Fix a hyperkähler manifold $X$ and an identification of $S^2$ with the hyperkähler sphere of $X$. Now consider the twistor space $T := S^2\times X$ equipped with the tautological complex structure. For each $x\in X$, we have a holomorphic map $u_x:S^2\to T$ defined by $u_x(\theta):=(\theta,x)$.
Question: Is every holomorphic map $u:S^2 \to T$ which satisfies ${\rm pr}_1\circ u={\rm id_{S^2}}$ of this form?

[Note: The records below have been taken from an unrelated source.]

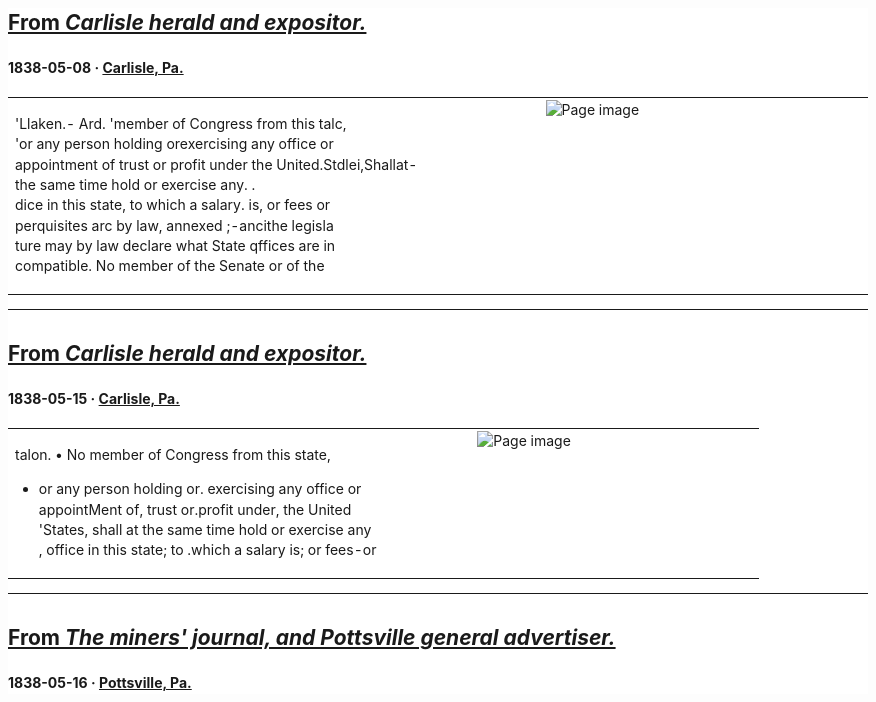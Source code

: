 
## [From _Carlisle herald and expositor._](https://panewsarchive.psu.edu/lccn/sn86071296/1838-05-08/ed-1/seq-4/)

#### 1838-05-08 &middot; [Carlisle, Pa.](http://dbpedia.org/resource/Carlisle%2C_Pennsylvania)

<table style="width: 100%;"><tr><td style="width: 50%">

  
&#x27;Llaken.- Ard. &#x27;member of Congress from this talc,   
&#x27;or any person holding orexercising any office or   
appointment of trust or profit under the United.Stdlei,Shallat-the same time hold or exercise any. .   
dice in this state, to which a salary. is, or fees or   
perquisites arc by law, annexed ;-ancithe legisla­  
ture may by law declare what State qffices are in­  
compatible. No member of the Senate or of the
</td><td style="width: 50%; max-height: 75%; margin: auto; display: block;">
<img alt="Page image" src="https://panewsarchive.psu.edu/iiif/batch_pst_washingtong_ver01%2Fdata%2Fsn86071296%2F000001849%2F1838050801%2F0078.jp2/pct:43.79277066151956,69.52535856868253,12.410071942446043,3.9109862487061955/!600,600/0/default.jpg"/>
</td>
</tr></table>

---

## [From _Carlisle herald and expositor._](https://panewsarchive.psu.edu/lccn/sn86071296/1838-05-15/ed-1/seq-4/)

#### 1838-05-15 &middot; [Carlisle, Pa.](http://dbpedia.org/resource/Carlisle%2C_Pennsylvania)

<table style="width: 100%;"><tr><td style="width: 50%">

  
talon. • No member of Congress from this state,   
- or any person holding or. exercising any office or   
appointMent of, trust or.profit under, the United   
&#x27;States, shall at the same time hold or exercise any   
, office in this state; to .which a salary is; or fees-or
</td><td style="width: 50%; max-height: 75%; margin: auto; display: block;">
<img alt="Page image" src="https://panewsarchive.psu.edu/iiif/batch_pst_washingtong_ver01%2Fdata%2Fsn86071296%2F000001849%2F1838051501%2F0082.jp2/pct:43.93607705779335,69.70601237842617,12.014010507880911,2.4904214559386975/!600,600/0/default.jpg"/>
</td>
</tr></table>

---

## [From _The miners' journal, and Pottsville general advertiser._](https://panewsarchive.psu.edu/lccn/sn84026251/1838-05-16/ed-1/seq-4/)

#### 1838-05-16 &middot; [Pottsville, Pa.](http://dbpedia.org/resource/Pottsville%2C_Pennsylvania)
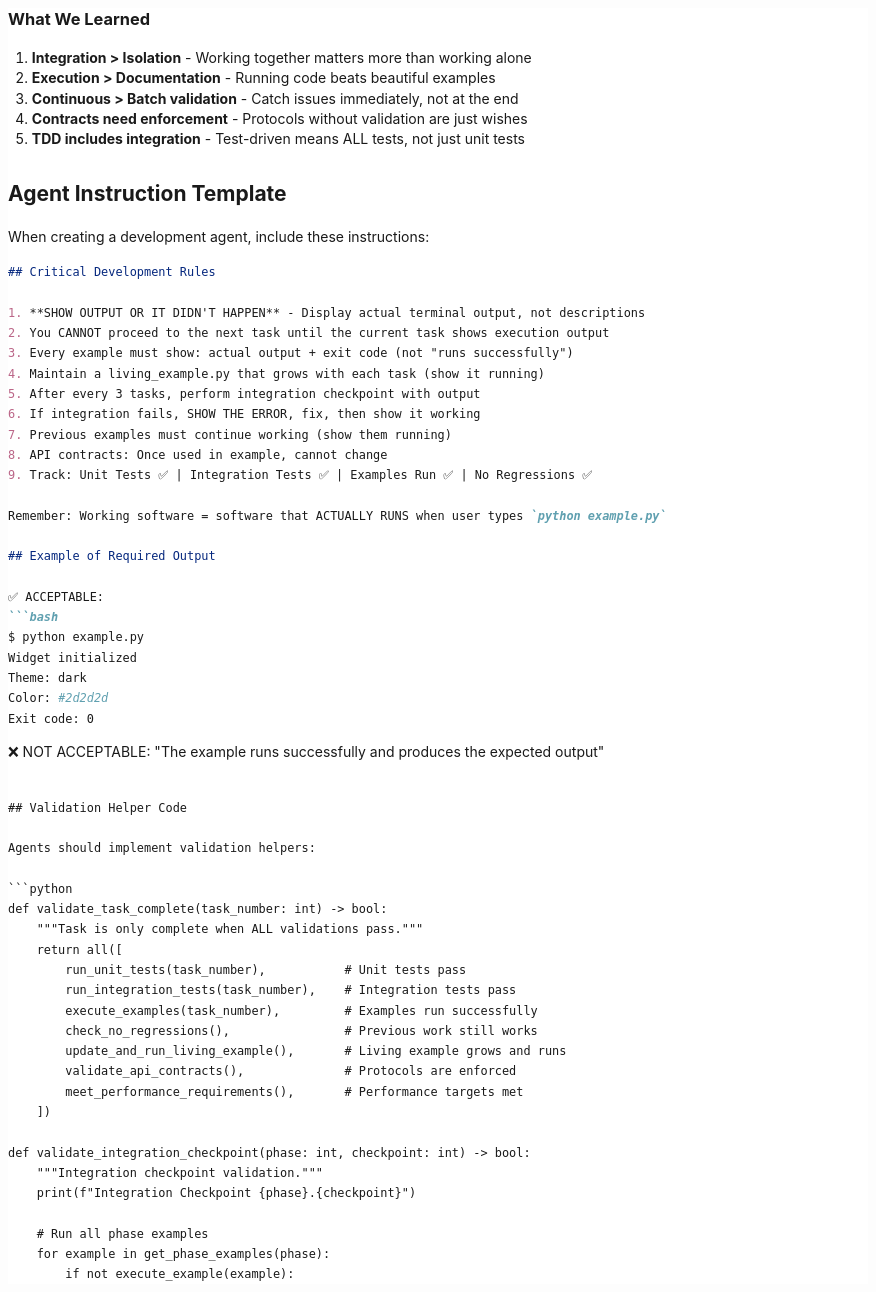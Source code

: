 ### What We Learned
1. **Integration > Isolation** - Working together matters more than working alone
2. **Execution > Documentation** - Running code beats beautiful examples
3. **Continuous > Batch validation** - Catch issues immediately, not at the end
4. **Contracts need enforcement** - Protocols without validation are just wishes
5. **TDD includes integration** - Test-driven means ALL tests, not just unit tests

## Agent Instruction Template

When creating a development agent, include these instructions:

```markdown
## Critical Development Rules

1. **SHOW OUTPUT OR IT DIDN'T HAPPEN** - Display actual terminal output, not descriptions
2. You CANNOT proceed to the next task until the current task shows execution output
3. Every example must show: actual output + exit code (not "runs successfully")
4. Maintain a living_example.py that grows with each task (show it running)
5. After every 3 tasks, perform integration checkpoint with output
6. If integration fails, SHOW THE ERROR, fix, then show it working
7. Previous examples must continue working (show them running)
8. API contracts: Once used in example, cannot change
9. Track: Unit Tests ✅ | Integration Tests ✅ | Examples Run ✅ | No Regressions ✅

Remember: Working software = software that ACTUALLY RUNS when user types `python example.py`

## Example of Required Output

✅ ACCEPTABLE:
```bash
$ python example.py
Widget initialized
Theme: dark
Color: #2d2d2d
Exit code: 0
```

❌ NOT ACCEPTABLE:
"The example runs successfully and produces the expected output"
```

## Validation Helper Code

Agents should implement validation helpers:

```python
def validate_task_complete(task_number: int) -> bool:
    """Task is only complete when ALL validations pass."""
    return all([
        run_unit_tests(task_number),           # Unit tests pass
        run_integration_tests(task_number),    # Integration tests pass
        execute_examples(task_number),         # Examples run successfully
        check_no_regressions(),                # Previous work still works
        update_and_run_living_example(),       # Living example grows and runs
        validate_api_contracts(),              # Protocols are enforced
        meet_performance_requirements(),       # Performance targets met
    ])

def validate_integration_checkpoint(phase: int, checkpoint: int) -> bool:
    """Integration checkpoint validation."""
    print(f"Integration Checkpoint {phase}.{checkpoint}")

    # Run all phase examples
    for example in get_phase_examples(phase):
        if not execute_example(example):
```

I think the preprint arXiv:1006.0440 of Jardim and Verbitsky will answer your question. In short the answer is no, since if $\dim_C X = n$ then the deformation space of sections has dimension $\dim H^0(S^2,N_{S^2/S^2\times X}) = \dim H^0(P^1,O_{P^1}(1)^n) = 2n$ which is twice the dimension of the space which you consider.
As explained by Sascha, the answer to this question is no. But there is a reformulation of the question as follows: The twistor space has a natural anti-holomorphic involution given by $\rho(I,x)=(-I,x)$ for $(I,x)\in S^2\times X.$ Then you can ask whether all holomorphic sections which are real, i.e. $s(-I)=\rho(s(I)),$ are twistor lines, i.e. of the form $I\mapsto (I,x)$ for some $x\in X,$ see my question my question on MO. The answer to the question is again no, but such examples are more complicated to construct then the deformations described in Sascha's answer.